Simple Pendulum Damping: Finding Amplitude and Energy Loss Rate

[toothpaste666]

Homework Statement

Consider a simple pendulum (point mass bob) 0.55m long with a Q of 370.
a) How long does it take for the amplitude (assumed small) to decrease by two-thirds?
b) If the amplitude is 2.9cm and the bob has mass 0.22kg , what is the initial energy loss rate of the pendulum in watts?

Homework Equations

ω=sqrt(g/L) D = xcosωt

The Attempt at a Solution

a) 2/3A = Acos(sqrt(g/L)t)
2/3 = cos(sqrt(g/L)t)
cos^-1(2/3) = sqrt(g/L)t
sqrt(L/g)cos^-1(2/3) = t
t = .20

but that is wrong and it doesn't use Q. this problem has me stuck

 

[Orodruin]

First of all: What is Q and why does it not have units?

Second: You seem to be ignoring the damping in the system and to be solving for when the pendulum reaches a point which is 2/3 of the amplitude, not for when the amplitude itself is reduced to 2/3 of the original value.

 

[haruspex]

First of all: What is Q and why does it not have units?
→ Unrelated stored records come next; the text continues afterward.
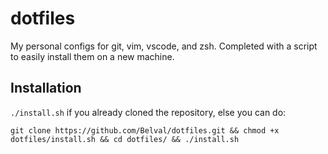 # dotfiles

My personal configs for git, vim, vscode, and zsh. Completed with a script to easily install them on a new machine.

## Installation

`./install.sh` if you already cloned the repository, else you can do:

`git clone https://github.com/Belval/dotfiles.git && chmod +x dotfiles/install.sh && cd dotfiles/ && ./install.sh`
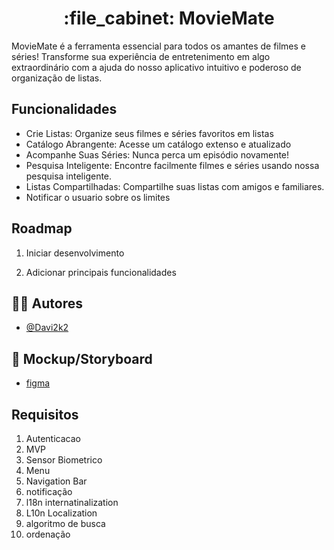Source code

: 
<h1 align="center">:file_cabinet: MovieMate </h1>

MovieMate é a ferramenta essencial para todos os amantes de filmes e séries! Transforme sua experiência de entretenimento em algo extraordinário com a ajuda do nosso aplicativo intuitivo e poderoso de organização de listas.

## Funcionalidades

- Crie Listas: Organize seus filmes e séries favoritos em listas
- Catálogo Abrangente: Acesse um catálogo extenso e atualizado
- Acompanhe Suas Séries: Nunca perca um episódio novamente! 
- Pesquisa Inteligente: Encontre facilmente filmes e séries usando nossa pesquisa inteligente. 
- Listas Compartilhadas: Compartilhe suas listas com amigos e familiares.
- Notificar o usuario sobre os limites

## Roadmap 

1. Iniciar desenvolvimento

2. Adicionar principais funcionalidades

## :man_technologist: Autores

- [@Davi2k2](https://github.com/Davi2k2)

## :receipt: Mockup/Storyboard

- <a href="https://www.figma.com/file/xDhHnrHflWYdyfyPQgneYT/Untitled?type=design&t=voOt0upVWoIICiSG-6">figma</a>

## Requisitos
  1. Autenticacao
  2. MVP
  3. Sensor Biometrico
  4. Menu
  5. Navigation Bar
  6. notificação
  7. l18n internatinalization
  8. L10n Localization 
  9. algoritmo de busca
  10. ordenação


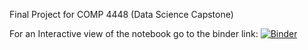Final Project for COMP 4448 (Data Science Capstone)

For an Interactive view of the notebook go to the binder link: [![Binder](https://mybinder.org/badge_logo.svg)](https://mybinder.org/v2/gh/cvorsanger/COMP4448Final/HEAD?labpath=.%2FFinal.ipynb)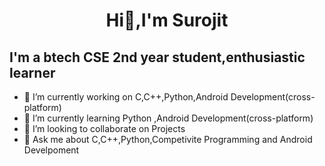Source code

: <h1 align="center">
Hi👋,I'm Surojit
</h1>                                    

					     
<h2> I'm a btech CSE 2nd year student,enthusiastic learner</h2> 


- 🔭 I’m currently working on C,C++,Python,Android Development(cross-platform)
- 🌱 I’m currently learning Python ,Android Development(cross-platform)
- 👯 I’m looking to collaborate on Projects
- 💬 Ask me about C,C++,Python,Competivite Programming and Android Develpoment

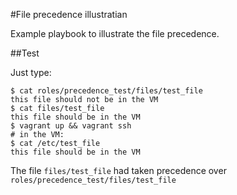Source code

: #File precedence illustratian

Example playbook to illustrate the file precedence.

##Test

Just type:

    $ cat roles/precedence_test/files/test_file
    this file should not be in the VM
    $ cat files/test_file
    this file should be in the VM
    $ vagrant up && vagrant ssh
    # in the VM:
    $ cat /etc/test_file
    this file should be in the VM

The file `files/test_file` had taken precedence over
`roles/precedence_test/files/test_file`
Second: You seem to be ignoring the damping in the system and to be solving for when the pendulum reaches a point which is 2/3 of the amplitude, not for when the amplitude itself is reduced to 2/3 of the original value.

Third, it says reduced by 2/3, not reduced to 2/3.

 

[Orodruin]

Third, it says reduced by 2/3, not reduced to 2/3.

This is of course correct, I must have been looking at the attempted solution where he put 2A/3 equal to the deviation when I wrote that.

 

[olivermsun]

but that is wrong and it doesn't use Q.

Do your notes contain the definition of the Q factor?

 

[toothpaste666]

ok i found the formula for damped motion

x = Ae^(-γt)cos(ω't)

where γ=b/2L (b is the damping constant) and ω' = sqrt(g/L - b^2/4L^2)

so for this problem the set up should be

$A-\frac{2}{3}A = Ae^\frac{-bt}{2L}cos(sqrt(\frac{g}{L}-\frac{b^2}{4L^2})t)$

$1-\frac{2}{3} = e^\frac{-bt}{2L}cos(sqrt(\frac{g}{L}-\frac{b^2}{4L^2})t)$

$\frac{1}{3} = e^\frac{-bt}{2L}cos(sqrt(\frac{g}{L}-\frac{b^2}{4L^2})t)$

my book calls Q the quality factor of the resonant peak and says that Q = (ω0)(L)/(b)

how is this so far?

 

[olivermsun]

You might be able to go simpler. Can you find anything in your textbook that talks about the physical interpretation of Q?

 

[Orodruin]

You are still making the mistake of just trying to put the position of the pendulum to 1/3 of the initial amplitude. Note that the amplitude is the number that multiplies the sinusoidal function (in this case the cosine). It is this amplitude that should be a third of the initial amplitude.

 

[toothpaste666]

You are still making the mistake of just trying to put the position of the pendulum to 1/3 of the initial amplitude. Note that the amplitude is the number that multiplies the sinusoidal function (in this case the cosine). It is this amplitude that should be a third of the initial amplitude.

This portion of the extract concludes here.